Także w tym momencie wiedzieliśmy już, że nasza nadzieja na wędrówkę w ciszy i spokoju zielonym szlakiem, została bezpowrotnie utracona. Wybrany przez nas wcześniej wariant trasy prowadzący z Orawskiego Wesela na szczyt Pilska przypominał nam trakt nad Morskie Oko. 🙂
To było bardzo ciężkie 45 minut wędrówki… właśnie tyle szliśmy do węzła szlakowego – Skalisko. Po drodze było dużo wyprzedzania i uciekania przed wyprzedzonymi – prawdziwy górski wyścig szczurów. 🙂 Jak ja „uwielbiam” takie szlaki. 🙂 Z plusów mogę wymienić ciekawy widok na Babią Górę i panoramę słowackich wzniesień.

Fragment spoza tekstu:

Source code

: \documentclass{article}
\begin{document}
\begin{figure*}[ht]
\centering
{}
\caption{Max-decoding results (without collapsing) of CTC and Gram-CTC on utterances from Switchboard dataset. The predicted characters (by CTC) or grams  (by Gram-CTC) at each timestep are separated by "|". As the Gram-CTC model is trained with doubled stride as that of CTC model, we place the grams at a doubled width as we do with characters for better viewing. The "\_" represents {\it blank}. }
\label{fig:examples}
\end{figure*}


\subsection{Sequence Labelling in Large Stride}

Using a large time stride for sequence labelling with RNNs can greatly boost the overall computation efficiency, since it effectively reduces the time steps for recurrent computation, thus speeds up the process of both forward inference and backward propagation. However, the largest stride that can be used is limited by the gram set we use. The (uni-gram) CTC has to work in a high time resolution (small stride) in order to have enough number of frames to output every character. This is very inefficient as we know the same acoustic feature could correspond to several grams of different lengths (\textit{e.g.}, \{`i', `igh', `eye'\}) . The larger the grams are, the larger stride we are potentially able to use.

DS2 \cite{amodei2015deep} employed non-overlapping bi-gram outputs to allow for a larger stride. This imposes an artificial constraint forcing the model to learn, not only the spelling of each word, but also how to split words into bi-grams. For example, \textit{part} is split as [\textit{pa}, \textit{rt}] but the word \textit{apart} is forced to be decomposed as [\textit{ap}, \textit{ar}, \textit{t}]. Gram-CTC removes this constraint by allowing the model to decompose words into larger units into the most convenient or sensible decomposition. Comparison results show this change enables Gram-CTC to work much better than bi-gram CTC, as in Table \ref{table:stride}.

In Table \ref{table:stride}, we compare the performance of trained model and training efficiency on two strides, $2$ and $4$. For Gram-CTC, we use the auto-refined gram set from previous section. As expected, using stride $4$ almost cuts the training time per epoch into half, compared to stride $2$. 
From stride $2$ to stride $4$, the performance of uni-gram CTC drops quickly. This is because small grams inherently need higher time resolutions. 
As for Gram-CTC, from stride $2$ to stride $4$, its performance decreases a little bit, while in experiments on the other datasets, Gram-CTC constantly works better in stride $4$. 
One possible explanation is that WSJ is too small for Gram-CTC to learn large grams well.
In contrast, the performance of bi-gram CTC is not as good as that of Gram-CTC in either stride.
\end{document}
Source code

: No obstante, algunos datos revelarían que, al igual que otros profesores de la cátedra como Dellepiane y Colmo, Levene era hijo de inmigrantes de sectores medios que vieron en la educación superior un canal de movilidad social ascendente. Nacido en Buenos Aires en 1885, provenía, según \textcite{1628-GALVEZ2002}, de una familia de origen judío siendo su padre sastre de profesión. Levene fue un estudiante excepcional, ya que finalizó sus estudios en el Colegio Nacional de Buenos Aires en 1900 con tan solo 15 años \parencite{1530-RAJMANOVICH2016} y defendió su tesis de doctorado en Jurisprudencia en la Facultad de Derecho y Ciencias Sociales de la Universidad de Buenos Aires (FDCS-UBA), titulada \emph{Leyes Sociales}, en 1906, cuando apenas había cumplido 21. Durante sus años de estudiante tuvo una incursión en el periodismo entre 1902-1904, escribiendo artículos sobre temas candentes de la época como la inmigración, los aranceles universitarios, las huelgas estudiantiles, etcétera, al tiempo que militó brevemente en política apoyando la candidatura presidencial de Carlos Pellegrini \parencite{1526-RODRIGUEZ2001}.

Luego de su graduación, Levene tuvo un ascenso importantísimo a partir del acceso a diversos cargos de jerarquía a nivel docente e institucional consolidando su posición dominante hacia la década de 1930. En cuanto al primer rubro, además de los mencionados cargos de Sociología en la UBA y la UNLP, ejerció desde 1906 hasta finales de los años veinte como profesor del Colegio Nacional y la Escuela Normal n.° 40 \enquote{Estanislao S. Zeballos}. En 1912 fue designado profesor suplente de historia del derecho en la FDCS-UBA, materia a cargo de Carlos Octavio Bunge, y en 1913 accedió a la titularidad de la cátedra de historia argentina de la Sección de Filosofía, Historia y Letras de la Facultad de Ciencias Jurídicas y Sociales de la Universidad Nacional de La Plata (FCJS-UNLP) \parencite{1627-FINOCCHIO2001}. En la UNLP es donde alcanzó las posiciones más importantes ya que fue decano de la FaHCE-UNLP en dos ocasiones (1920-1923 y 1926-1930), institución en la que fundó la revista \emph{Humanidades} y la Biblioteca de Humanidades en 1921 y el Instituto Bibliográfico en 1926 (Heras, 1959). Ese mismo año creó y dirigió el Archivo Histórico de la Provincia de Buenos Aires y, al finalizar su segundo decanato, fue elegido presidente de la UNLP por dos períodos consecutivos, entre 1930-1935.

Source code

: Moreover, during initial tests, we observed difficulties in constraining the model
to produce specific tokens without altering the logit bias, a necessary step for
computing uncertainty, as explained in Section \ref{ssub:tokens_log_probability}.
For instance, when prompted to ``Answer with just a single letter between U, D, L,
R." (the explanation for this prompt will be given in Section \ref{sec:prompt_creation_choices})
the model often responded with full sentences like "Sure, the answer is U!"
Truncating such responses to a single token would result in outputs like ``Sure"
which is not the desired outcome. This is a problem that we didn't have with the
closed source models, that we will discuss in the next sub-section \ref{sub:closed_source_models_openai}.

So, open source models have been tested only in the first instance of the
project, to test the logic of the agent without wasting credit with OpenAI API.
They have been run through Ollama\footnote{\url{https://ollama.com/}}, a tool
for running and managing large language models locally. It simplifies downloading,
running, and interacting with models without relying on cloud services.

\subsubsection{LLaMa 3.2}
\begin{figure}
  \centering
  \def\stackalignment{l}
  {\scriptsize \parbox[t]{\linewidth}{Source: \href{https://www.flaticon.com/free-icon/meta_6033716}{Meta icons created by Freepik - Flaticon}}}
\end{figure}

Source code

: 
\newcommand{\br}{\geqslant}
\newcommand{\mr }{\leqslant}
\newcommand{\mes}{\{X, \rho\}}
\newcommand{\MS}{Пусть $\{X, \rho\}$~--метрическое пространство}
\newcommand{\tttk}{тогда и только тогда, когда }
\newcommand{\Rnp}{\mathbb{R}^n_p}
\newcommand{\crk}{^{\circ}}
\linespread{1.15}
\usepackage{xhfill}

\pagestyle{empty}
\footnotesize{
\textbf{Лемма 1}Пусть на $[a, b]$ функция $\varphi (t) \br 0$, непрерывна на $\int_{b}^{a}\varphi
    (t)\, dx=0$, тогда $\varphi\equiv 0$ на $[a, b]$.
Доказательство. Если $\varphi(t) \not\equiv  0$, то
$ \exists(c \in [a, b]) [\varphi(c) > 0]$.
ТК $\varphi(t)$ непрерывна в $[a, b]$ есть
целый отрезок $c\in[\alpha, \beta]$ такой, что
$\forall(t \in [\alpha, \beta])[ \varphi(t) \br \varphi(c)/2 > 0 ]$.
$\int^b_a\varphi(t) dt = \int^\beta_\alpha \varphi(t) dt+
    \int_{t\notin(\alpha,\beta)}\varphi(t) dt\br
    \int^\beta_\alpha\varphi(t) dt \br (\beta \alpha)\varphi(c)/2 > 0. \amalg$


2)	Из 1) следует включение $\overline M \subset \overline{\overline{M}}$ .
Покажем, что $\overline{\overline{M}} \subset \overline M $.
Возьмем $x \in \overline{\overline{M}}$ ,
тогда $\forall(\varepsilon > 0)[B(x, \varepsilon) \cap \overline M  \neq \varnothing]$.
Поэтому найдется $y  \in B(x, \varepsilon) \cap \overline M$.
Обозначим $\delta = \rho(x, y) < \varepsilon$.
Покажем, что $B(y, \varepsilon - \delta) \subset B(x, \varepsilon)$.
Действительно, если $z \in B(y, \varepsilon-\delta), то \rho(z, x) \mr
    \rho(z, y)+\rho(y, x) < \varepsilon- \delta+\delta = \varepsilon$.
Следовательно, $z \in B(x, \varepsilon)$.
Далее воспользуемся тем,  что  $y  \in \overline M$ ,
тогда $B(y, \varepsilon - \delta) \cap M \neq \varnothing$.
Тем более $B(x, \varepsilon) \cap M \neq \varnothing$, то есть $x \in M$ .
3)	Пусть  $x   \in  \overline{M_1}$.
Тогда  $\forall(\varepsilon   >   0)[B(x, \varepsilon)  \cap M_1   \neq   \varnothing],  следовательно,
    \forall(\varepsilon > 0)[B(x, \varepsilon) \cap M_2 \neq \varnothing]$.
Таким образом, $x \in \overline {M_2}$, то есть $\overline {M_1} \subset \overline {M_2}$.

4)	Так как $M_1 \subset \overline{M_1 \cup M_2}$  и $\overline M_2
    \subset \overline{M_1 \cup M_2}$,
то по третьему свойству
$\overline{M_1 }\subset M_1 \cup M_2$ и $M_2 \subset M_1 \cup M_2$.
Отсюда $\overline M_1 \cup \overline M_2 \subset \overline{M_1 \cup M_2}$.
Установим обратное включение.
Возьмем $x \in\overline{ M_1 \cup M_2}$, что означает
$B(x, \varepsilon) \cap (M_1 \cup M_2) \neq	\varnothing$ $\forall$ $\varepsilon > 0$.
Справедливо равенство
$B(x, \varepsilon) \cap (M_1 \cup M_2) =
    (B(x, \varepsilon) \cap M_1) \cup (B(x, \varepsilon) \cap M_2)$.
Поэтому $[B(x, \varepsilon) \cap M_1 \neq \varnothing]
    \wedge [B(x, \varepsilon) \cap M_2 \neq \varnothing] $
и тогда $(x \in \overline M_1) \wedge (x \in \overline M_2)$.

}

Ze Skaliska trasa na szczyt zajęła nam dokładnie tyle samo czasu co pokazywały tabliczki czyli 25 minut. Dobrze, że na Pilsku jest tyle miejsca, bo inaczej byśmy się tam wszyscy nie pomieścili. 🙂

Odpoczywaliśmy tylko 20 minut i to nie dlatego, że nie mogliśmy znieść znacznej ilości ludzi na szczycie, tylko ze względu na pogarszającą się pogodę. W trakcie naszej 4-godzinnej wędrówki pogoda uległa zdecydowanej zmianie na niekorzyść. Na niebie nie było już błękitu – jego miejsce zajęły potężne chmury, które ciemniały z każdą chwilą.

Miziowa bezpieczna przystań
Po 25 minutach byliśmy już w schronisku, które „niektórzy” prześmiewczo nazywają hotelem. 🙂 Kiedyś i ja tak go nazywałem, ale jakiś czas temu zmieniłem o nim zdanie. Powiem tylko tak: W tym schronisku jest bardzo dużo miejsca i może ono naraz pomieścić wielką ilość turystów, czego nie można powiedzieć o obiektach takich jak np. Przegibek, Krawców, Rycerzowa czy Racza. Można oczywiście narzekać, że nie ma „klimatu”, ale jak na zewnątrz jest np. -10 stopni mrozu i wiatr, to ja osobiście wolę być na Hali Miziowej, aniżeli w tych pozostałych miejscach. 🙂

Ale to tylko taka dygresja. Wracając do tematu, to tutaj wzmocniliśmy się kawą, którą piliśmy na zewnątrz pod szerokim dachem obiektu. W międzyczasie zaczęło konkretnie padać – na szczęście burzy jeszcze nie było. Zgodnie stwierdziliśmy, że ten deszcz przyszedł w idealnym momencie.

Zarośnięty Munczolik i brak ścieżki na Słowację
Pół godziny przeczekiwaliśmy niekorzystne warunki atmosferyczne. Kiedy ruszyliśmy jeszcze trochę siąpiło, ale główna ulewa nas ominęła. Około godziny 13:30 wyruszyliśmy w kierunku mojego ulubionego szczytu w Beskidzie Żywieckim – Munczolika :). Początkowo mieliśmy iść przez Halę Cebulową, ale widząc duże ilości mokradeł, wybraliśmy jednak tradycyjny czerwony szlak.
Pierwotnie chcieliśmy w okolicy Sypurzenia zejść na Słowację. Wg aplikacji mapy.cz, istniały tam teoretycznie dwie drogi to umożliwiające. Jedna odchodziła na południe przed wierzchołkiem Munczolika, a kolejna dopiero na Hali Cudzichowej. Tyle że czasami teoria ma niewiele wspólnego z praktyką toteż ani jednej, ani drugiej z dróg nie odnaleźliśmy. Pozostała nam dłuższa wersja wycieczki, która zmuszała nas do dojścia do przełęczy Bory Orawskie (słow. Mútňanske sedlo).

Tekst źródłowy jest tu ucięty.